Em 1908, a Prefeitura, chefiada por
Antônio da Silva Prado, solicitou à Câmara Municipal o aval da Comissão de
Obras e de Finanças para uma despesa de 17:210$420 (dezessete contos, duzentos
e dez mil e quatrocentos e vinte réis) destinada à construção de um “muro de
revestimento” na travessa da Assembleia. Um ano depois, era aberta concorrência
pública para a execução do serviço. Embora muito seja dito hoje a respeito de
os arcos terem sido construídos com técnicas tradicionais por imigrantes calabreses
instalados na região, não foi possível encontrar qualquer informação a respeito
da origem ou nacionalidade dos operários que realizaram a obra.
O arquiteto e professor da Faculdade
de arquitetura e Urbanismo da Universidade de São Paulo – FAU USP, Carlos
Lemos, em declaração dada em 1987, atribuiu à “redescoberta” dos arcos, nos
anos 1980, a confusão criada acerca de sua construção, que foi nesse momento
associada à comunidade italiana. Ainda que os pedreiros e demais trabalhadores
empregados na construção do muro tenham eventualmente nascido na Itália, o muro
não foi feito com alguma técnica especificamente italiana ou calabresa, e sim
em concreto armado, com revestimento de tijolos sílico-calcários.

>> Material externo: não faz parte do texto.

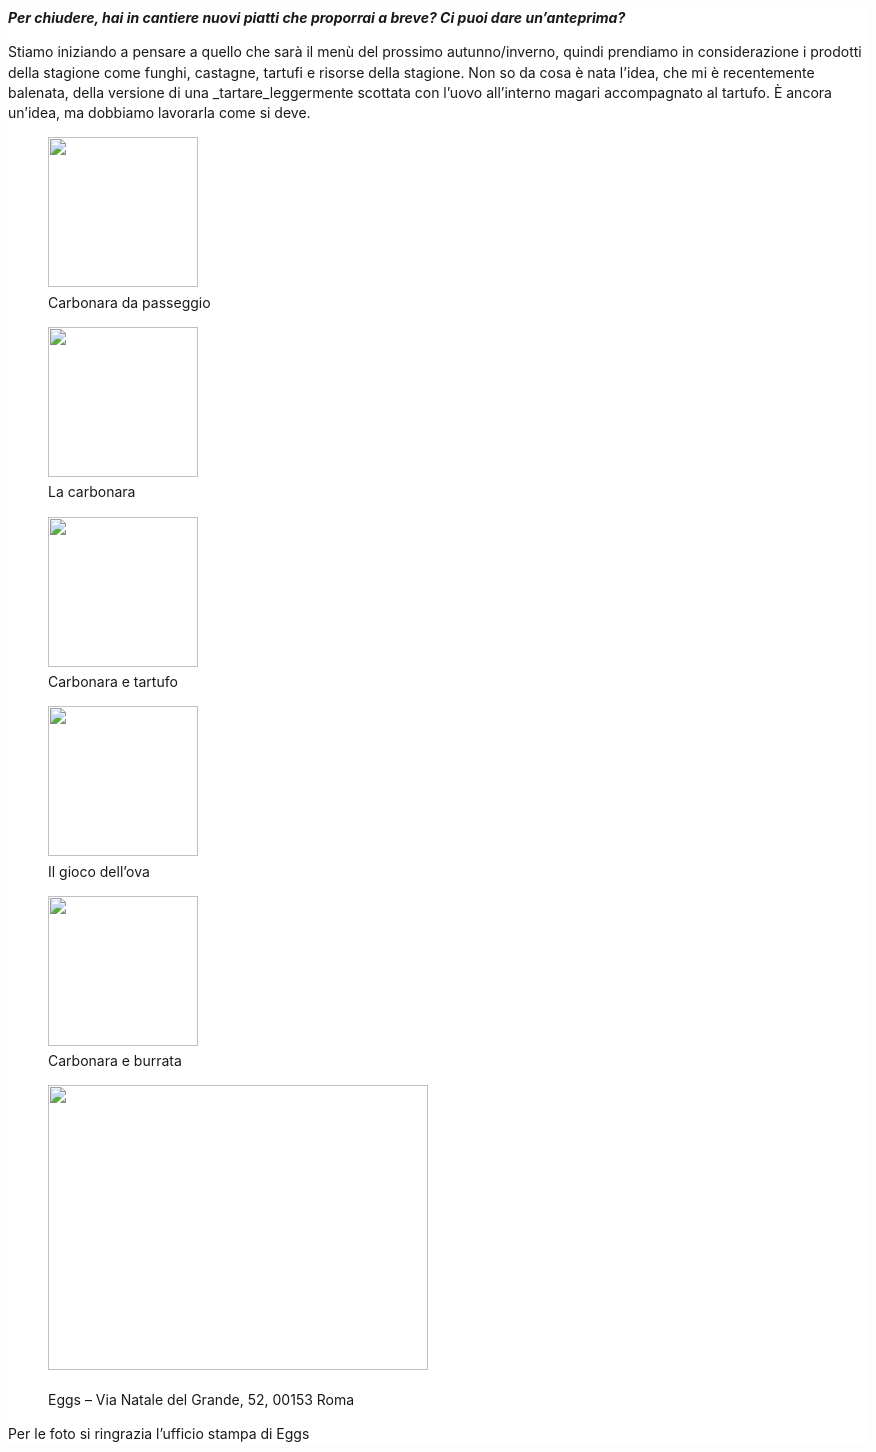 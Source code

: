 **_Per chiudere, hai in cantiere nuovi piatti che proporrai a breve? Ci puoi dare un’anteprima?_**

Stiamo iniziando a pensare a quello che sarà il menù del prossimo autunno/inverno, quindi prendiamo in considerazione i prodotti della stagione come funghi, castagne, tartufi e risorse della stagione. Non so da cosa è nata l’idea, che mi è recentemente balenata, della versione di una _tartare_leggermente scottata con l’uovo all’interno magari accompagnato al tartufo. È ancora un’idea, ma dobbiamo lavorarla come si deve.

<div id='gallery-1' class='gallery galleryid-84 gallery-columns-3 gallery-size-thumbnail'>
  <figure class='gallery-item'> 
  
  <div class='gallery-icon landscape'>
    <a href='http://aleepepecom.local/strapazzi/'><img loading="lazy" decoding="async" width="150" height="150" src="images/wp-content/uploads/2019/07/strapazzi-150x150.webp" class="attachment-thumbnail size-thumbnail" alt="" aria-describedby="gallery-1-56" /></a>
  </div><figcaption class='wp-caption-text gallery-caption' id='gallery-1-56'> Carbonara da passeggio </figcaption></figure><figure class='gallery-item'> 
  
  <div class='gallery-icon landscape'>
    <a href='http://aleepepecom.local/1-carbonara/'><img loading="lazy" decoding="async" width="150" height="150" src="images/wp-content/uploads/2019/07/1-carbonara-150x150.webp" class="attachment-thumbnail size-thumbnail" alt="" aria-describedby="gallery-1-48" /></a>
  </div><figcaption class='wp-caption-text gallery-caption' id='gallery-1-48'> La carbonara </figcaption></figure><figure class='gallery-item'> 
  
  <div class='gallery-icon landscape'>
    <a href='http://aleepepecom.local/3-carbonara-tartufo-piola/'><img loading="lazy" decoding="async" width="150" height="150" src="images/wp-content/uploads/2019/07/3-carbonara-tartufo-piola-150x150.webp" class="attachment-thumbnail size-thumbnail" alt="" aria-describedby="gallery-1-49" /></a>
  </div><figcaption class='wp-caption-text gallery-caption' id='gallery-1-49'> Carbonara e tartufo </figcaption></figure><figure class='gallery-item'> 
  
  <div class='gallery-icon landscape'>
    <a href='http://aleepepecom.local/eggs-gioco-dellova/'><img loading="lazy" decoding="async" width="150" height="150" src="images/wp-content/uploads/2019/07/eggs-gioco-dellova-150x150.webp" class="attachment-thumbnail size-thumbnail" alt="" aria-describedby="gallery-1-53" /></a>
  </div><figcaption class='wp-caption-text gallery-caption' id='gallery-1-53'> Il gioco dell&#8217;ova </figcaption></figure><figure class='gallery-item'> 
  
  <div class='gallery-icon landscape'>
    <a href='http://aleepepecom.local/carbonara-burrata/'><img loading="lazy" decoding="async" width="150" height="150" src="images/wp-content/uploads/2019/07/carbonara-burrata-150x150.webp" class="attachment-thumbnail size-thumbnail" alt="" aria-describedby="gallery-1-52" /></a>
  </div><figcaption class='wp-caption-text gallery-caption' id='gallery-1-52'> Carbonara e burrata </figcaption></figure>
</div><figure id="attachment_11643" class="wp-caption alignleft">

<img loading="lazy" decoding="async" class="wp-image-11643" src="http://progressonline.it/wp-content/uploads/2019/07/bancone-300x225.webp" alt="" width="380" height="285" /> <figcaption class="wp-caption-text">Eggs – Via Natale del Grande, 52, 00153 Roma</figcaption></figure> 

Per le foto si ringrazia l’ufficio stampa di Eggs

Embora o projeto original do muro –
datado de 15 de julho de 1908 e assinado pelo engenheiro Adolpho Graziani, da
Diretoria de Obras Municipais, por encomenda da Prefeitura – previsse a
construção de um “muro de alvenaria de pedra com argamassa de cal hidráulica e
areia”, dividido em cinco seções separadas por colunas, sem arcos, a obra
acabou executada com outra técnica, outro material e outros aspectos estéticos,
indicando drásticas alterações no projeto inicial ou a existência de um segundo
projeto.
Estudo do arquiteto Nestor Goulart
Reis Filho, também professor da FAU USP, levantou a hipótese de que os arcos
tenham sido projetados por Hyppolito Gustavo Pujol Júnior, por ser este um dos
pioneiros da técnica do concreto armado no Brasil, atuante no mesmo período.
Entretanto, em nossa pesquisa foi possível identificar outro nome: entre 1912 e
1913, o jornal Correio Paulistano noticiou
autorizações de pagamento de quantias de 1:190$000, 21:131$223, 3:742$082 e
31:362$400, ao engenheiro Christiano Machado, da firma Haupt e Comp., pelo
serviço de movimentação de terras e execução das obras de construção do muro de
arrimo durante o segundo semestre daquele ano. Machado era um conhecido
engenheiro, envolvido tanto na elaboração de projetos quanto na execução de
grandes obras públicas, principalmente no interior de São Paulo, fato que
sugere a possibilidade de a obra ter sido projetada e executada por ele. Além
disto, o Relatório de 1911 Apresentado á Câmara
Municipal de São Paulo, assinado pelo prefeito Raymundo Duprat, confirma
os nomes dos engenheiros Christiano Machado, responsável pela obra de
construção do muro, e Mauricio Rosa, engenheiro da Diretoria de Obras
Municipais, responsável pela fiscalização.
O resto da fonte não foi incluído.